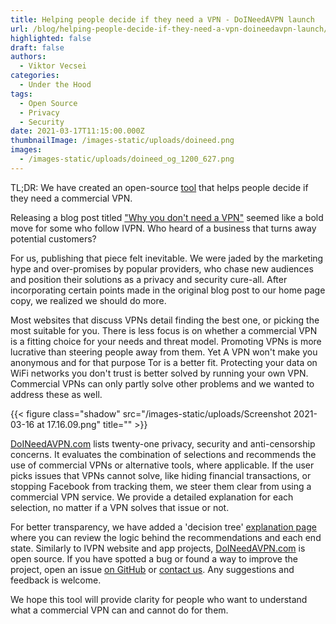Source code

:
 ```yaml
---
title: Helping people decide if they need a VPN - DoINeedAVPN launch
url: /blog/helping-people-decide-if-they-need-a-vpn-doineedavpn-launch/
highlighted: false
draft: false
authors:
  - Viktor Vecsei
categories:
  - Under the Hood
tags:
  - Open Source
  - Privacy
  - Security
date: 2021-03-17T11:15:00.000Z
thumbnailImage: /images-static/uploads/doineed.png
images:
  - /images-static/uploads/doineed_og_1200_627.png
---
```

TL;DR: We have created an open-source <a href="https://www.doineedavpn.com/" target="_blank">tool</a> that helps people decide if they need a commercial VPN.

Releasing a blog post titled ["Why you don't need a VPN"](/blog/why-you-dont-need-a-vpn/) seemed like a bold move for some who follow IVPN. Who heard of a business that turns away potential customers?

For us, publishing that piece felt inevitable. We were jaded by the marketing hype and over-promises by popular providers, who chase new audiences and position their solutions as a privacy and security cure-all. After incorporating certain points made in the original blog post to our home page copy, we realized we should do more.

Most websites that discuss VPNs detail finding the best one, or picking the most suitable for you. There is less focus is on whether a commercial VPN is a fitting choice for your needs and threat model. Promoting VPNs is more lucrative than steering people away from them. Yet A VPN won't make you anonymous and for that purpose Tor is a better fit. Protecting your data on WiFi networks you don't trust is better solved by running your own VPN. Commercial VPNs can only partly solve other problems and we wanted to address these as well.

{{< figure class="shadow" src="/images-static/uploads/Screenshot 2021-03-16 at 17.16.09.png" title="" >}}

<a href="https://www.doineedavpn.com/" target="_blank">DoINeedAVPN.com</a> lists twenty-one privacy, security and anti-censorship concerns. It evaluates the combination of selections and recommends the use of commercial VPNs or alternative tools, where applicable. If the user picks issues that VPNs cannot solve, like hiding financial transactions, or stopping Facebook from tracking them, we steer them clear from using a commercial VPN service. We provide a detailed explanation for each selection, no matter if a VPN solves that issue or not.

For better transparency, we have added a 'decision tree' <a href="https://www.doineedavpn.com/outcomes" target="_blank">explanation page</a> where you can review the logic behind the recommendations and each end state. Similarly to IVPN website and app projects, <a href="https://www.doineedavpn.com/" target="_blank">DoINeedAVPN.com</a> is open source. If you have spotted a bug or found a way to improve the project, open an issue <a href="https://github.com/ivpn/doineedavpn.com" target="_blank">on GitHub</a> or [contact us](/contactus/). Any suggestions and feedback is welcome.

We hope this tool will provide clarity for people who want to understand what a commercial VPN can and cannot do for them.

Description of the task: Copy each line of the records above without change, but do not include any picture.

Solved exercise:
Source code

:
 ```yaml
---
title: Helping people decide if they need a VPN - DoINeedAVPN launch
url: /blog/helping-people-decide-if-they-need-a-vpn-doineedavpn-launch/
highlighted: false
draft: false
authors:
  - Viktor Vecsei
categories:
  - Under the Hood
tags:
  - Open Source
  - Privacy
  - Security
date: 2021-03-17T11:15:00.000Z
thumbnailImage: /images-static/uploads/doineed.png
images:
  - /images-static/uploads/doineed_og_1200_627.png
---
```

TL;DR: We have created an open-source <a href="https://www.doineedavpn.com/" target="_blank">tool</a> that helps people decide if they need a commercial VPN.

Releasing a blog post titled ["Why you don't need a VPN"](/blog/why-you-dont-need-a-vpn/) seemed like a bold move for some who follow IVPN. Who heard of a business that turns away potential customers?

For us, publishing that piece felt inevitable. We were jaded by the marketing hype and over-promises by popular providers, who chase new audiences and position their solutions as a privacy and security cure-all. After incorporating certain points made in the original blog post to our home page copy, we realized we should do more.

Most websites that discuss VPNs detail finding the best one, or picking the most suitable for you. There is less focus is on whether a commercial VPN is a fitting choice for your needs and threat model. Promoting VPNs is more lucrative than steering people away from them. Yet A VPN won't make you anonymous and for that purpose Tor is a better fit. Protecting your data on WiFi networks you don't trust is better solved by running your own VPN. Commercial VPNs can only partly solve other problems and we wanted to address these as well.

{{< figure class="shadow" src="/images-static/uploads/Screenshot 2021-03-16 at 17.16.09.png" title="" >}}

<a href="https://www.doineedavpn.com/" target="_blank">DoINeedAVPN.com</a> lists twenty-one privacy, security and anti-censorship concerns. It evaluates the combination of selections and recommends the use of commercial VPNs or alternative tools, where applicable. If the user picks issues that VPNs cannot solve, like hiding financial transactions, or stopping Facebook from tracking them, we steer them clear from using a commercial VPN service. We provide a detailed explanation for each selection, no matter if a VPN solves that issue or not.

For better transparency, we have added a 'decision tree' <a href="https://www.doineedavpn.com/outcomes" target="_blank">explanation page</a> where you can review the logic behind the recommendations and each end state. Similarly to IVPN website and app projects, <a href="https://www.doineedavpn.com/" target="_blank">DoINeedAVPN.com</a> is open source. If you have spotted a bug or found a way to improve the project, open an issue <a href="https://github.com/ivpn/doineedavpn.com" target="_blank">on GitHub</a> or [contact us](/contactus/). Any suggestions and feedback is welcome.

We hope this tool will provide clarity for people who want to understand what a commercial VPN can and cannot do for them.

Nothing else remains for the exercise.